Benign Neglect

Benign neglect 
Definition of benign neglect:

an attitude or policy of ignoring an often delicate or undesirable situation that one is held to be responsible for

I recently saw a funny Facebook rant by a millennial about millennials, apologizing for her generation. My first thought was “helicopter parenting—could have benefitted from a little benign neglect.” It’s a real thing, an actual parenting movement, letting kids make decisions and experience the consequences of those decisions while they still have a safety net. When I was the sole parent of young children, this was the parenting style I inadvertently adopted but like so many other mothers, I had little choice at the time. 

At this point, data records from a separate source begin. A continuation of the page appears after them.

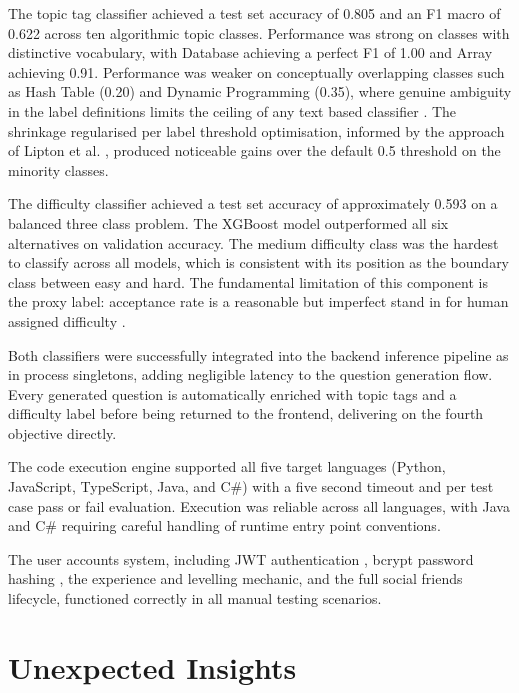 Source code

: The topic tag classifier achieved a test set accuracy of 0.805 and an
F1 macro of 0.622 across ten algorithmic topic classes. Performance
was strong on classes with distinctive vocabulary, with Database
achieving a perfect F1 of 1.00 and Array achieving 0.91. Performance
was weaker on conceptually overlapping classes such as Hash Table
(0.20) and Dynamic Programming (0.35), where genuine ambiguity in the
label definitions limits the ceiling of any text based classifier
\cite{zhang2014multilabel}. The shrinkage regularised per label
threshold optimisation, informed by the approach of Lipton et al.
\cite{lipton2014thresholding}, produced noticeable gains over the
default 0.5 threshold on the minority classes.

The difficulty classifier achieved a test set accuracy of approximately
0.593 on a balanced three class problem. The XGBoost model
\cite{chen2016xgboost} outperformed all six alternatives on validation
accuracy. The medium difficulty class was the hardest to classify
across all models, which is consistent with its position as the
boundary class between easy and hard. The fundamental limitation of
this component is the proxy label: acceptance rate is a reasonable
but imperfect stand in for human assigned difficulty
\cite{zhou2017weaksupervision}.

Both classifiers were successfully integrated into the backend
inference pipeline as in process singletons, adding negligible latency
to the question generation flow. Every generated question is
automatically enriched with topic tags and a difficulty label before
being returned to the frontend, delivering on the fourth objective
directly.

The code execution engine supported all five target languages (Python,
JavaScript, TypeScript, Java, and C\#) with a five second timeout and
per test case pass or fail evaluation. Execution was reliable across
all languages, with Java and C\# requiring careful handling of runtime
entry point conventions.

The user accounts system, including JWT authentication \cite{jwt2015},
bcrypt password hashing \cite{provos1999bcrypt}, the experience and
levelling mechanic, and the full social friends lifecycle, functioned
correctly in all manual testing scenarios.

\section{Unexpected Insights}

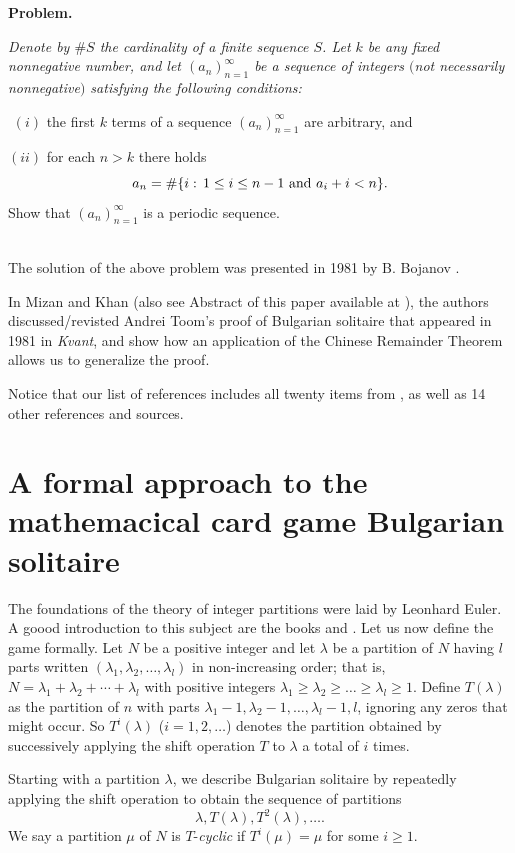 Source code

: \documentclass[oneside,12pt]{amsart}
\theoremstyle{definition}
\numberwithin{equation}{section}
\begin{document}
{\bf Problem.} {\it Denote by $\# S$ the cardinality of a finite sequence $S$. 
Let $k$ be any fixed nonnegative number, and let  
$(a_n)_{n=1}^{\infty}$ be a sequence of integers $($not necessarily 
nonnegative$)$
satisfying the following conditions:

$\,\,(i)$ the first $k$ terms of a sequence $(a_n)_{n=1}^{\infty}$ are arbitrary, and

$(ii)$ for each $n>k$ there holds
  $$
a_n=\# \{i:\,1\le i\le n-1\,\, {\rm and}\,\, a_i+i<n \}.
  $$ 
Show that $(a_n)_{n=1}^{\infty}$ is a periodic sequence.}\\


The solution of the above problem was presented in 1981 by B. Bojanov 
\cite{bo}.

In  \cite{kkh} Mizan and Khan (also see Abstract of this paper
available at \cite{kh}), the authors discussed/revisted  Andrei Toom's proof 
of Bulgarian solitaire that appeared in 1981 in {\it Kvant}, 
and show how an application of the Chinese Remainder Theorem
allows us to generalize the proof.

Notice that our list of references includes all twenty items 
from \cite{ho}, as well as 
14 other references and sources.

\section{A formal approach to the mathemacical card game Bulgarian solitaire}

The foundations of the theory of integer partitions were laid by Leonhard 
Euler. A goood introduction to this subject are the books \cite{a} and 
 \cite{ae}. 
Let us now define the game  formally.
  Let $N$ be a positive integer and let $\lambda$ be a partition of
 $N$ having $l$ parts written
 $(\lambda_1, \lambda_2,\ldots,\lambda_l)$ in non-increasing order;
that is, $N=\lambda_1+ \lambda_2+\cdots+\lambda_l$ with positive
integers $\lambda_1\ge \lambda_2\ge\ldots\ge \lambda_l\ge 1$.
 Define $T(\lambda)$ as the partition of $n$ with parts $\lambda_1-1, \lambda_2-1,\ldots,\lambda_l-1, l$, ignoring any
 zeros that might occur. So $T^i(\lambda)$ ($i=1,2,\ldots$) denotes the
 partition obtained by successively applying the shift operation $T$ to
 $\lambda$ a total of $i$ times.
 
  Starting with a partition $\lambda$,
 we describe Bulgarian solitaire by repeatedly applying the shift
 operation to obtain the sequence of partitions
     $$
     \lambda, T(\lambda),T^2(\lambda),\ldots .
      $$
    We say a partition $\mu$ of $N$ is $T$-{\it cyclic} if $T^i(\mu)=\mu$
  for some $i\ge 1$. 
\end{document}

So when I read Erika Myers’ insightful article in the January 2013 issue of GOODTHERAPY.org about parenting and the art of benign neglect, I had an aha moment because it made me wonder about our current world. Benign neglect was also a national policy proposed to Nixon in 1969 by Daniel Patrick Moynihan, at that time an affairs advisor on Nixon’s staff. He sent Nixon this memo: ”The time may have come when the issue of race could benefit from a period of ‘benign neglect.’ The subject has been too much talked about. The forum has been too much taken over to hysterics, paranoids, and boodlers on all sides. We need a period in which progress continues and racial rhetoric fades.” 

Of course Nixon chose instead to use racial tensions against the ‘other side’. But, substitute the word ‘racial’ with ‘politics’ , or ‘mommy-shaming’ or whatever crazy-making news crawls across our Facebook feed today. Shouldn’t we all cultivate a little benign neglect in our lives? Could we apply it to our relationships with our families, our mates, our aging parents, our siblings? What about our employees and co-workers? And bosses? Or our town, our state, or our country, our world. In these trying times, where negative politics of every type fill every available media orifice, shouldn’t we choose not to be inundated, maybe practice a little personal ‘’hands off’? I don’t know about you, but I need a break.